Please go through the records below and return every line holding the word "last".

[Data provided Boundary: Start]

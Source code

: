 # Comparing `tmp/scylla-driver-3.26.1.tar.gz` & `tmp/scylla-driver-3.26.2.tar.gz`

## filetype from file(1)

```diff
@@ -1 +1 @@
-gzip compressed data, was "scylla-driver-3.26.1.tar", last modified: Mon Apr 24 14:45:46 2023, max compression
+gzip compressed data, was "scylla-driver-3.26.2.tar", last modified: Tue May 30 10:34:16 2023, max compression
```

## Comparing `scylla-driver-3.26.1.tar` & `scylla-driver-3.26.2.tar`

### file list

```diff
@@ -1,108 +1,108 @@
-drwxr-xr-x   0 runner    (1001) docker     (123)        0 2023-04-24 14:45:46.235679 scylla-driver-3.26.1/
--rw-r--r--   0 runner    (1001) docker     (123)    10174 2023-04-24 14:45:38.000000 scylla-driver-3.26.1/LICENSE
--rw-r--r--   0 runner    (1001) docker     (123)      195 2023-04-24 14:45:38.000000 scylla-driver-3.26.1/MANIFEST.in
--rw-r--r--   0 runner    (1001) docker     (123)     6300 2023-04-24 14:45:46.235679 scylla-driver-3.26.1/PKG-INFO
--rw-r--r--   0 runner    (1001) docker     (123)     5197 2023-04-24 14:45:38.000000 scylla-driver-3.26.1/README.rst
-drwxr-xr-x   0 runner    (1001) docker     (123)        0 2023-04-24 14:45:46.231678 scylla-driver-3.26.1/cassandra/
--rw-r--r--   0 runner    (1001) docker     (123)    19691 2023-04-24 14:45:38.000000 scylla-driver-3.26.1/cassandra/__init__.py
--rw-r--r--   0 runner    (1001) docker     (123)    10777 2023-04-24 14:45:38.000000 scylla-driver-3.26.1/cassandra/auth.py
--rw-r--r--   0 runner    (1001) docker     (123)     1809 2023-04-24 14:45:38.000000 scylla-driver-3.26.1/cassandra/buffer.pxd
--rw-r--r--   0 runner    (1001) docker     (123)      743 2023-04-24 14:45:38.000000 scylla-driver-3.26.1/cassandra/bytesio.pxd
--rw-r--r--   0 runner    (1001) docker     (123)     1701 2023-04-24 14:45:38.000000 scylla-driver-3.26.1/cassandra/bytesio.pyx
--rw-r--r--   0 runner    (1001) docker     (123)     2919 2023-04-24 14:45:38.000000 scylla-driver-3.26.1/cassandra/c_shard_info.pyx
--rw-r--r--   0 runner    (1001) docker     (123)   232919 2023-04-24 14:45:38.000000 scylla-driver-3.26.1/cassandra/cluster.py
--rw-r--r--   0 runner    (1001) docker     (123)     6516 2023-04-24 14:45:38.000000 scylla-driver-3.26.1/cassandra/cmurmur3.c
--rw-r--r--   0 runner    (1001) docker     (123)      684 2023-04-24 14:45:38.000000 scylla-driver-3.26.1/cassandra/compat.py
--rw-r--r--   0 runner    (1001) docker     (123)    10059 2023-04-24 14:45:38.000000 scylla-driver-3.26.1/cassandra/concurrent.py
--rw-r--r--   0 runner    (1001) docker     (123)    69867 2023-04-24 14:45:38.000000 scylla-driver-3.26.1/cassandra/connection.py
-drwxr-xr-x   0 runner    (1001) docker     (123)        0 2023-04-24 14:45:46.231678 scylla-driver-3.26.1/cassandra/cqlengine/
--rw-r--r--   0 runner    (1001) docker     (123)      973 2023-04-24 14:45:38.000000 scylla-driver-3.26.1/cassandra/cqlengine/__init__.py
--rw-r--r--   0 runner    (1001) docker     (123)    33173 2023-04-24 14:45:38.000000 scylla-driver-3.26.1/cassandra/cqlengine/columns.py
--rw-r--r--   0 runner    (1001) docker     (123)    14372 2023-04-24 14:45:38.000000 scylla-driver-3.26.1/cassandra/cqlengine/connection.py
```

[Data provided Boundary: End]

→ **Task output**
-gzip compressed data, was "scylla-driver-3.26.1.tar", last modified: Mon Apr 24 14:45:46 2023, max compression
+gzip compressed data, was "scylla-driver-3.26.2.tar", last modified: Tue May 30 10:34:16 2023, max compression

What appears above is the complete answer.